The Foundation lowered its initial forecast of 4.4% growth, which was included in its 2016 Annual Outlook released last December.
It predicted that equipment and software investment will expand modestly in 2016, as persistent headwinds — particularly a weak global economy and low commodity prices — curb business confidence and spending.
Ralph Petta, president of the Foundation and president and chief executive officer of the Equipment Leasing and Finance Association, said: "Growth in the volume of financed equipment slowed over the last quarter, reflecting a similar moderate growth pattern in overall equipment and software investment. Low oil prices and weak global demand appear to be largely responsible for business owners’ cautious approach to capital spending. Also, anecdotal and other data point to a slight erosion of portfolio quality, with delinquencies and losses ticking upward."
The Foundation-Keybridge US Equipment & Software Investment Momentum Monitor, which was included in the report, pointed out the anticipated performance of each of the 12 equipment and software investment verticals over the coming months:
– Agriculture machinery investment growth should remain generally weak over the next three to six months.
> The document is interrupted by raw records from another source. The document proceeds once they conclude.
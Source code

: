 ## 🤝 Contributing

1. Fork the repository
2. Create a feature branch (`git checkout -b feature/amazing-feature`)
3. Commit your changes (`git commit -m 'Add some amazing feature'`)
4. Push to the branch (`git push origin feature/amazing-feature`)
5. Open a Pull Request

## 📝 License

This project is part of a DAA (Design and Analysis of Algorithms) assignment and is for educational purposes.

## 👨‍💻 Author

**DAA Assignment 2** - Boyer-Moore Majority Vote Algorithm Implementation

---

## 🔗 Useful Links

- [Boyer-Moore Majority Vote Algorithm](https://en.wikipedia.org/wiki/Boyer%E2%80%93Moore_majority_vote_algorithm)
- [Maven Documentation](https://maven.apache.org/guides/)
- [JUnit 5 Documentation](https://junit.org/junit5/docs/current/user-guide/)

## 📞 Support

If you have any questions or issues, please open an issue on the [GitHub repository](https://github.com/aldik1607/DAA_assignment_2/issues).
– Construction machinery investment growth will likely slow further over the next three to six months.
– Materials handling equipment investment growth should remain weak over the next three to six months.
– All other industrial equipment investment growth is likely to slow over the next three to six months.
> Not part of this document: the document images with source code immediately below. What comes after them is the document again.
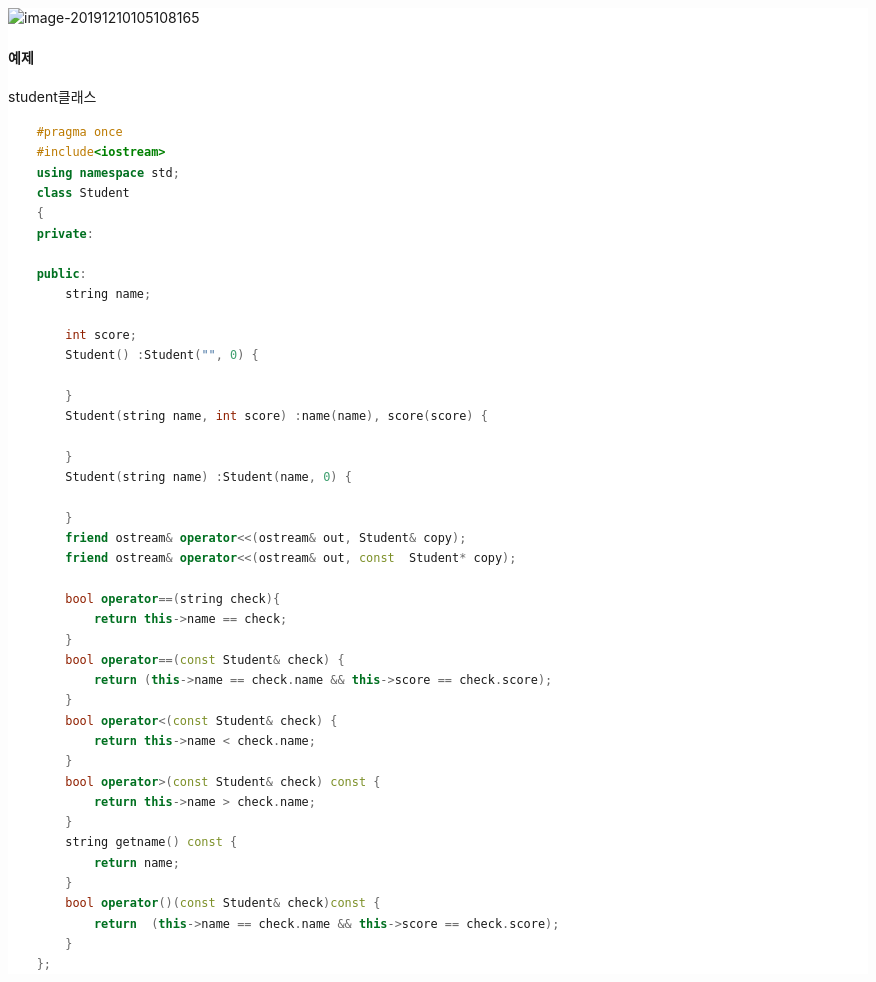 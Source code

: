 ![image-20191210105108165](img/정렬)

#### 예제

student클래스

```cpp
	#pragma once
	#include<iostream>
	using namespace std;
	class Student
	{
	private:
		
	public:
		string name;

		int score;
		Student() :Student("", 0) {

		}
		Student(string name, int score) :name(name), score(score) {

		}
		Student(string name) :Student(name, 0) {

		}
		friend ostream& operator<<(ostream& out, Student& copy);
		friend ostream& operator<<(ostream& out, const  Student* copy);
		
		bool operator==(string check){
			return this->name == check;
		}
		bool operator==(const Student& check) {
			return (this->name == check.name && this->score == check.score);
		}
		bool operator<(const Student& check) {
			return this->name < check.name;
		}
		bool operator>(const Student& check) const {
			return this->name > check.name;
		}
		string getname() const {
			return name;
		}
		bool operator()(const Student& check)const {
			return  (this->name == check.name && this->score == check.score);
		}
	};


```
– Medical equipment investment growth is expected to remain solid over the next three to six months.
– Mining & oilfield machinery investment growth should stay weak over the near term.
– Aircraft investment growth may slow over the next three to six months, although growth is historically volatile.
– Ships & boats investment growth could moderate in the next three to six months.
– Railroad equipment investment growth is likely to remain strongly negative over the next three to six months.
– Trucks investment growth could slow over the next three to six months.
– Computers investment growth is likely to strengthen moderately over the next three to six months.
– Software investment growth is poised to remain solid over the next three to six months.